There has been a great deal of consultation on this matter by the London Boroughs Association and the Association of London Authorities. When the Government published their document Air Quality: Meeting the Challenge, they actually welcomed the proposals which were being put forward by the London boroughs. The Government said that they welcomed the initiative,

    "in bringing forward proposals in the London Local Authorities Bill to extend kerbside emission testing powers to London local authorities".

They went on to say,

    "The proposals may present an opportunity to increase the level of roadside emissions testing in London, supplementing testing already carried out by the Vehicle Inspectorate, and may provide a blueprint for future initiatives elsewhere in the country".

So what is being proposed here is something which in principle the Government have already accepted. However, when we came to discuss the amendments, my noble friend made some general welcoming noises about the first of the three amendments concerning the roadside testing of vehicles, but, having now studied what he said, the reasons do not appear convincing. He was much less enthusiastic about the other two amendments.

This has all been discussed against the background of two very important factors. The first is the Government's very welcome intention to legislate by introducing provisions in another place into this Bill to deal with their strategic air pollution policy along the lines of the amendment which was moved by the noble Lords, Lord Lewis of Newnham and Lord Nathan. I believe that there was a very general welcome in all parts of the House. We look forward to seeing that legislation when the Bill returns from the other place. It will provide a comprehensive new policy to combat air pollution.

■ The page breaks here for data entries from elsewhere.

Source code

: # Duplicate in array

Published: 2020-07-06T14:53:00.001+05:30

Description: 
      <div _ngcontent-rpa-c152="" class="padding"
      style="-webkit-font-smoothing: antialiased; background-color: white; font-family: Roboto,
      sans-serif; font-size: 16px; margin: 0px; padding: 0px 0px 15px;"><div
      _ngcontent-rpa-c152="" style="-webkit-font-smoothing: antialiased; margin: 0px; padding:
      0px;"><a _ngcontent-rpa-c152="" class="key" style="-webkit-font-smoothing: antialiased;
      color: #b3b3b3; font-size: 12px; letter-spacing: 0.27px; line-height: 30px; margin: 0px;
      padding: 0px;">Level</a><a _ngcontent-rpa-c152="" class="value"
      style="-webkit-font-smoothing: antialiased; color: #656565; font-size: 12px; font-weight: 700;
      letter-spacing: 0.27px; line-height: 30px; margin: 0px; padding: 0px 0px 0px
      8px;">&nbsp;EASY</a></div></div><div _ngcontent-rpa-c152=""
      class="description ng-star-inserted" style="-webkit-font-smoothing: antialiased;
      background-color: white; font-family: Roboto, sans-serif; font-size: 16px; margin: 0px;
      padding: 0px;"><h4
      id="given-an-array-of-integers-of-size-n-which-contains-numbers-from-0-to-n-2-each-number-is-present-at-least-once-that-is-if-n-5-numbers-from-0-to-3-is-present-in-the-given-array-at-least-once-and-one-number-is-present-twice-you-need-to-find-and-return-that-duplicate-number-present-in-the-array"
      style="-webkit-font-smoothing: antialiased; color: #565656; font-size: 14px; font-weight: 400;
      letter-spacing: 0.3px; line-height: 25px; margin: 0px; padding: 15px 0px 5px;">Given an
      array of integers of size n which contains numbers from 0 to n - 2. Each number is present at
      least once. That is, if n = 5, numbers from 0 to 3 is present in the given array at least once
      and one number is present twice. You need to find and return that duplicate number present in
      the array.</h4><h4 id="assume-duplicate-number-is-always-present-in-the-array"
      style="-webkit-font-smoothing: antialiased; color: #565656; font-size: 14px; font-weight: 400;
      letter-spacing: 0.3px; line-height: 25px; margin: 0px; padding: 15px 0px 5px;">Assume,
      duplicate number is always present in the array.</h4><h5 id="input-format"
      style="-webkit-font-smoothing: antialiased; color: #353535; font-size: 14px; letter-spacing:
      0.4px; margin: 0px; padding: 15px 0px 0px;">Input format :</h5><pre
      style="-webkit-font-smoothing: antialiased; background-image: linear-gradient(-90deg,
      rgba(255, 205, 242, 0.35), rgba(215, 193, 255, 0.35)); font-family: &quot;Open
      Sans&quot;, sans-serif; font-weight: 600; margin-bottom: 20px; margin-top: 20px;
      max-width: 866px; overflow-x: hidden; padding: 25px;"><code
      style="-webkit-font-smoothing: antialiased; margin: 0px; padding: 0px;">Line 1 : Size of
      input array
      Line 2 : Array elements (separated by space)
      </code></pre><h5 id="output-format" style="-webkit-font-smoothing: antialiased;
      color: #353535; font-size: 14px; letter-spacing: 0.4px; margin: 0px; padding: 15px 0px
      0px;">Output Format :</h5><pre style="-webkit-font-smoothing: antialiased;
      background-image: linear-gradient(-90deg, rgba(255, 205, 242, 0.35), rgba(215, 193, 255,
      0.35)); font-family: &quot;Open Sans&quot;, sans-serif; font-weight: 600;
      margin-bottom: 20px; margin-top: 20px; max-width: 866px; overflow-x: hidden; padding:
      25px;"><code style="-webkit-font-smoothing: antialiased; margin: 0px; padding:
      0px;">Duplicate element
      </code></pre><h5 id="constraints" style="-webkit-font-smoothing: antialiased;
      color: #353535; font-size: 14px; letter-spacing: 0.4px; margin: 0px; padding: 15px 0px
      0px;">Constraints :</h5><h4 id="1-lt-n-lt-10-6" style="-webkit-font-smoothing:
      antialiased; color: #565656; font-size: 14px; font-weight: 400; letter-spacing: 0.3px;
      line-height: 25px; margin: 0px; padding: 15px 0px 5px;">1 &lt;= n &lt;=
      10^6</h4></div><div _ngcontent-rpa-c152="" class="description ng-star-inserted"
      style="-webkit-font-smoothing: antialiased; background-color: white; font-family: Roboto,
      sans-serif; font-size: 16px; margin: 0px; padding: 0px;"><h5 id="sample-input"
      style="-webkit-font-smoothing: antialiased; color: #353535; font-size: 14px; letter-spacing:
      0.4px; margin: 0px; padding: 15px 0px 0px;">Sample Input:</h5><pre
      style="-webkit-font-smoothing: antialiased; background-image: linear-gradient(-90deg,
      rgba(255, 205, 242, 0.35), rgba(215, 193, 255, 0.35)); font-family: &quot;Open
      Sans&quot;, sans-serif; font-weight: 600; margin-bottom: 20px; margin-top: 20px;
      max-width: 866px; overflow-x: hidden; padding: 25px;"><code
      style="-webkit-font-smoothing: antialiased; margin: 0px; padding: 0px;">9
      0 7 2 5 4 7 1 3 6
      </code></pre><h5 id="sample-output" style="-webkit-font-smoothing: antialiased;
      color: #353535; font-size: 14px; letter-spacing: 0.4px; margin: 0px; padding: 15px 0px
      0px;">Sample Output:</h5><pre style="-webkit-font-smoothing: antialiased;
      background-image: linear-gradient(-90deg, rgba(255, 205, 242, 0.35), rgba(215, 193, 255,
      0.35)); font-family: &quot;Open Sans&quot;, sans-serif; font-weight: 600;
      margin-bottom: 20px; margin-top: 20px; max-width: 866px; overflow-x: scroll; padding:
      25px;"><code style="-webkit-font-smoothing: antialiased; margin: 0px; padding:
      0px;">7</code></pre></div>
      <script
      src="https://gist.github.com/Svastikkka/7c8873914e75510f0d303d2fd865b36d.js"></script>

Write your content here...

My noble friend also undertook to introduce general powers in the Bill for a national strategic plan and to have local air quality management powers for local authorities. It is already clear that it is local authorities which will have to play a very important role in this. So we are to have legislation.

The second point is that, since we debated these matters in this House on 9th February, my right honourable friend the Secretary of State for Transport, Dr. Brian Mawhinney, has announced what his press release was pleased to call,

    "A major new programme of action to cut vehicle pollution in city streets".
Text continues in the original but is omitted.